[Entries taken from a collection]
────────────────

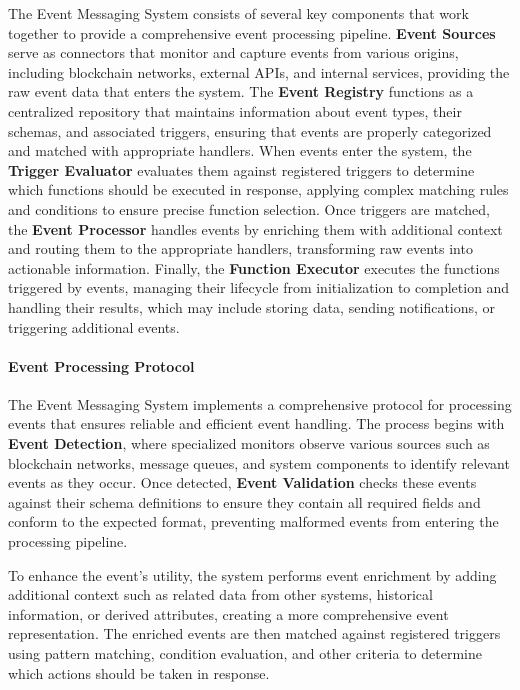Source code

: \documentclass[11pt]{article}
\begin{document}
The Event Messaging System consists of several key components that work together to provide a comprehensive event processing pipeline. \textbf{Event Sources} serve as connectors that monitor and capture events from various origins, including blockchain networks, external APIs, and internal services, providing the raw event data that enters the system. The \textbf{Event Registry} functions as a centralized repository that maintains information about event types, their schemas, and associated triggers, ensuring that events are properly categorized and matched with appropriate handlers. When events enter the system, the \textbf{Trigger Evaluator} evaluates them against registered triggers to determine which functions should be executed in response, applying complex matching rules and conditions to ensure precise function selection. Once triggers are matched, the \textbf{Event Processor} handles events by enriching them with additional context and routing them to the appropriate handlers, transforming raw events into actionable information. Finally, the \textbf{Function Executor} executes the functions triggered by events, managing their lifecycle from initialization to completion and handling their results, which may include storing data, sending notifications, or triggering additional events.

\paragraph{Event Processing Protocol}
The Event Messaging System implements a comprehensive protocol for processing events that ensures reliable and efficient event handling. The process begins with \textbf{Event Detection}, where specialized monitors observe various sources such as blockchain networks, message queues, and system components to identify relevant events as they occur. Once detected, \textbf{Event Validation} checks these events against their schema definitions to ensure they contain all required fields and conform to the expected format, preventing malformed events from entering the processing pipeline.

To enhance the event's utility, the system performs event enrichment by adding additional context such as related data from other systems, historical information, or derived attributes, creating a more comprehensive event representation. The enriched events are then matched against registered triggers using pattern matching, condition evaluation, and other criteria to determine which actions should be taken in response.
\end{document}
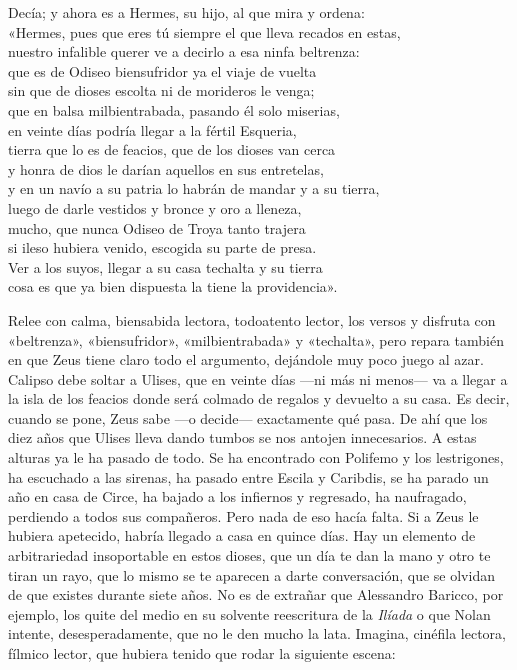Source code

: \begin{versocita}
Decía; y ahora es a Hermes, su hijo, al que mira y ordena:\\
«Hermes, pues que eres tú siempre el que lleva recados en estas,\\
nuestro infalible querer ve a decirlo a esa ninfa beltrenza:\\
que es de Odiseo biensufridor ya el viaje de vuelta\\
sin que de dioses escolta ni de morideros le venga;\\
que en balsa milbientrabada, pasando él solo miserias,\\
en veinte días podría llegar a la fértil Esqueria,\\
tierra que lo es de feacios, que de los dioses van cerca\\
y honra de dios le darían aquellos en sus entretelas,\\
y en un navío a su patria lo habrán de mandar y a su tierra,\\
luego de darle vestidos y bronce y oro a lleneza,\\
mucho, que nunca Odiseo de Troya tanto trajera\\
si ileso hubiera venido, escogida su parte de presa.\\
Ver a los suyos, llegar a su casa techalta y su tierra\\
cosa es que ya bien dispuesta la tiene la providencia».
\end{versocita}

Relee con calma, biensabida lectora, todoatento lector, los versos y disfruta con «beltrenza», «biensufridor», «milbientrabada» y «techalta», pero repara también en que Zeus tiene claro todo el argumento, dejándole muy poco juego al azar. Calipso debe soltar a Ulises, que en veinte días ---ni más ni menos--- va a llegar a la isla de los feacios donde será colmado de regalos y devuelto a su casa. Es decir, cuando se pone, Zeus sabe ---o decide--- exactamente qué pasa. De ahí que los diez años que Ulises lleva dando tumbos se nos antojen innecesarios. A estas alturas ya le ha pasado de todo. Se ha encontrado con Polifemo y los lestrigones, ha escuchado a las sirenas, ha pasado entre Escila y Caribdis, se ha parado un año en casa de Circe, ha bajado a los infiernos y regresado, ha naufragado, perdiendo a todos sus compañeros. Pero nada de eso hacía falta. Si a Zeus le hubiera apetecido, habría llegado a casa en quince días. Hay un elemento de arbitrariedad insoportable en estos dioses, que un día te dan la mano y otro te tiran un rayo, que lo mismo se te aparecen a darte conversación, que se olvidan de que existes durante siete años. No es de extrañar que Alessandro Baricco, por ejemplo, los quite del medio en su solvente reescritura de la \emph{Ilíada} o que Nolan intente, desesperadamente, que no le den mucho la lata. Imagina, cinéfila lectora, fílmico lector, que hubiera tenido que rodar la siguiente escena:

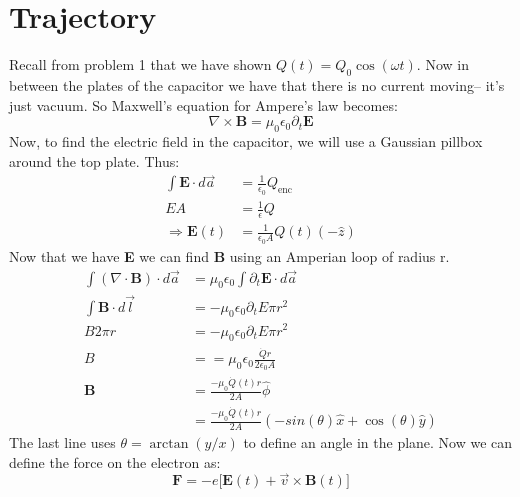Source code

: \documentclass[a4paper, 11pt]{article}
\begin{document}
\section*{Trajectory} 
Recall from problem 1 that we have shown  $Q(t) = Q_0\cos(\omega t)$. Now in between the plates of the capacitor we have that there is no current moving-- it's just vacuum. So Maxwell's equation for Ampere's law becomes: 
	\begin{equation*}
		\nabla \times \mathbf{B} = \mu_0\epsilon_0\partial_t \mathbf{E} 
	\end{equation*}
Now, to find the electric field in the capacitor, we will use a Gaussian pillbox around the top plate. Thus: 
	\begin{align*}
		\int \mathbf{E} \cdot d\vec{a} &= \frac{1}{\epsilon_0}Q_{\text{enc}} \\ 
		EA &= \frac{1}{\epsilon}Q \\ 
		\Rightarrow \mathbf{E}(t)&= \frac{1}{\epsilon_0 A}Q(t)(-\hat{z})
	\end{align*}	
Now that we have \textbf{E} we can find \textbf{B} using an Amperian loop of radius r. 
	\begin{align*}
		\int (\nabla \cdot \mathbf{B})\cdot d\vec{a} &= \mu_0\epsilon_0\int\partial_t \mathbf{E} \cdot d\vec{a} \\ 
		\int \mathbf{B}\cdot d\vec{l} &= -\mu_0\epsilon_0\partial_t E \pi r^2 \\
		B2\pi r &= -\mu_0\epsilon_0\partial_t E \pi r^2  \\ 
		B &= =\mu_0\epsilon_0\frac{\dot{Q}r}{2\epsilon_0 A} \\ 
		\mathbf{B} &= \frac{-\mu_0 \dot{Q}(t)r}{2A}\hat{\phi} \\
					&=\frac{-\mu_0 \dot{Q}(t)r}{2A}(-sin(\theta)\hat{x} + \cos(\theta)\hat{y})
	\end{align*}
The last line uses $\theta = \arctan(y/x)$ to define an angle in the plane. Now we can define the force on the electron as: 
	\begin{equation}
		\mathbf{F} = -e\big[\mathbf{E}(t) + \vec{v}\times\mathbf{B}(t)\big]
	\end{equation}
\end{document}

────────────────

Retype the data above in full, exactly as it stands, and skip any image.

Source code

: \documentclass[11pt]{article}
\begin{document}
The Event Messaging System consists of several key components that work together to provide a comprehensive event processing pipeline. \textbf{Event Sources} serve as connectors that monitor and capture events from various origins, including blockchain networks, external APIs, and internal services, providing the raw event data that enters the system. The \textbf{Event Registry} functions as a centralized repository that maintains information about event types, their schemas, and associated triggers, ensuring that events are properly categorized and matched with appropriate handlers. When events enter the system, the \textbf{Trigger Evaluator} evaluates them against registered triggers to determine which functions should be executed in response, applying complex matching rules and conditions to ensure precise function selection. Once triggers are matched, the \textbf{Event Processor} handles events by enriching them with additional context and routing them to the appropriate handlers, transforming raw events into actionable information. Finally, the \textbf{Function Executor} executes the functions triggered by events, managing their lifecycle from initialization to completion and handling their results, which may include storing data, sending notifications, or triggering additional events.

\paragraph{Event Processing Protocol}
The Event Messaging System implements a comprehensive protocol for processing events that ensures reliable and efficient event handling. The process begins with \textbf{Event Detection}, where specialized monitors observe various sources such as blockchain networks, message queues, and system components to identify relevant events as they occur. Once detected, \textbf{Event Validation} checks these events against their schema definitions to ensure they contain all required fields and conform to the expected format, preventing malformed events from entering the processing pipeline.

To enhance the event's utility, the system performs event enrichment by adding additional context such as related data from other systems, historical information, or derived attributes, creating a more comprehensive event representation. The enriched events are then matched against registered triggers using pattern matching, condition evaluation, and other criteria to determine which actions should be taken in response.
\end{document}
Source code

: \begin{versocita}
Decía; y ahora es a Hermes, su hijo, al que mira y ordena:\\
«Hermes, pues que eres tú siempre el que lleva recados en estas,\\
nuestro infalible querer ve a decirlo a esa ninfa beltrenza:\\
que es de Odiseo biensufridor ya el viaje de vuelta\\
sin que de dioses escolta ni de morideros le venga;\\
que en balsa milbientrabada, pasando él solo miserias,\\
en veinte días podría llegar a la fértil Esqueria,\\
tierra que lo es de feacios, que de los dioses van cerca\\
y honra de dios le darían aquellos en sus entretelas,\\
y en un navío a su patria lo habrán de mandar y a su tierra,\\
luego de darle vestidos y bronce y oro a lleneza,\\
mucho, que nunca Odiseo de Troya tanto trajera\\
si ileso hubiera venido, escogida su parte de presa.\\
Ver a los suyos, llegar a su casa techalta y su tierra\\
cosa es que ya bien dispuesta la tiene la providencia».
\end{versocita}

Relee con calma, biensabida lectora, todoatento lector, los versos y disfruta con «beltrenza», «biensufridor», «milbientrabada» y «techalta», pero repara también en que Zeus tiene claro todo el argumento, dejándole muy poco juego al azar. Calipso debe soltar a Ulises, que en veinte días ---ni más ni menos--- va a llegar a la isla de los feacios donde será colmado de regalos y devuelto a su casa. Es decir, cuando se pone, Zeus sabe ---o decide--- exactamente qué pasa. De ahí que los diez años que Ulises lleva dando tumbos se nos antojen innecesarios. A estas alturas ya le ha pasado de todo. Se ha encontrado con Polifemo y los lestrigones, ha escuchado a las sirenas, ha pasado entre Escila y Caribdis, se ha parado un año en casa de Circe, ha bajado a los infiernos y regresado, ha naufragado, perdiendo a todos sus compañeros. Pero nada de eso hacía falta. Si a Zeus le hubiera apetecido, habría llegado a casa en quince días. Hay un elemento de arbitrariedad insoportable en estos dioses, que un día te dan la mano y otro te tiran un rayo, que lo mismo se te aparecen a darte conversación, que se olvidan de que existes durante siete años. No es de extrañar que Alessandro Baricco, por ejemplo, los quite del medio en su solvente reescritura de la \emph{Ilíada} o que Nolan intente, desesperadamente, que no le den mucho la lata. Imagina, cinéfila lectora, fílmico lector, que hubiera tenido que rodar la siguiente escena:

Source code

: \documentclass[a4paper, 11pt]{article}
\begin{document}
\section*{Trajectory} 
Recall from problem 1 that we have shown  $Q(t) = Q_0\cos(\omega t)$. Now in between the plates of the capacitor we have that there is no current moving-- it's just vacuum. So Maxwell's equation for Ampere's law becomes: 
	\begin{equation*}
		\nabla \times \mathbf{B} = \mu_0\epsilon_0\partial_t \mathbf{E} 
	\end{equation*}
Now, to find the electric field in the capacitor, we will use a Gaussian pillbox around the top plate. Thus: 
	\begin{align*}
		\int \mathbf{E} \cdot d\vec{a} &= \frac{1}{\epsilon_0}Q_{\text{enc}} \\ 
		EA &= \frac{1}{\epsilon}Q \\ 
		\Rightarrow \mathbf{E}(t)&= \frac{1}{\epsilon_0 A}Q(t)(-\hat{z})
	\end{align*}	
Now that we have \textbf{E} we can find \textbf{B} using an Amperian loop of radius r. 
	\begin{align*}
		\int (\nabla \cdot \mathbf{B})\cdot d\vec{a} &= \mu_0\epsilon_0\int\partial_t \mathbf{E} \cdot d\vec{a} \\ 
		\int \mathbf{B}\cdot d\vec{l} &= -\mu_0\epsilon_0\partial_t E \pi r^2 \\
		B2\pi r &= -\mu_0\epsilon_0\partial_t E \pi r^2  \\ 
		B &= =\mu_0\epsilon_0\frac{\dot{Q}r}{2\epsilon_0 A} \\ 
		\mathbf{B} &= \frac{-\mu_0 \dot{Q}(t)r}{2A}\hat{\phi} \\
					&=\frac{-\mu_0 \dot{Q}(t)r}{2A}(-sin(\theta)\hat{x} + \cos(\theta)\hat{y})
	\end{align*}
The last line uses $\theta = \arctan(y/x)$ to define an angle in the plane. Now we can define the force on the electron as: 
	\begin{equation}
		\mathbf{F} = -e\big[\mathbf{E}(t) + \vec{v}\times\mathbf{B}(t)\big]
	\end{equation}
\end{document}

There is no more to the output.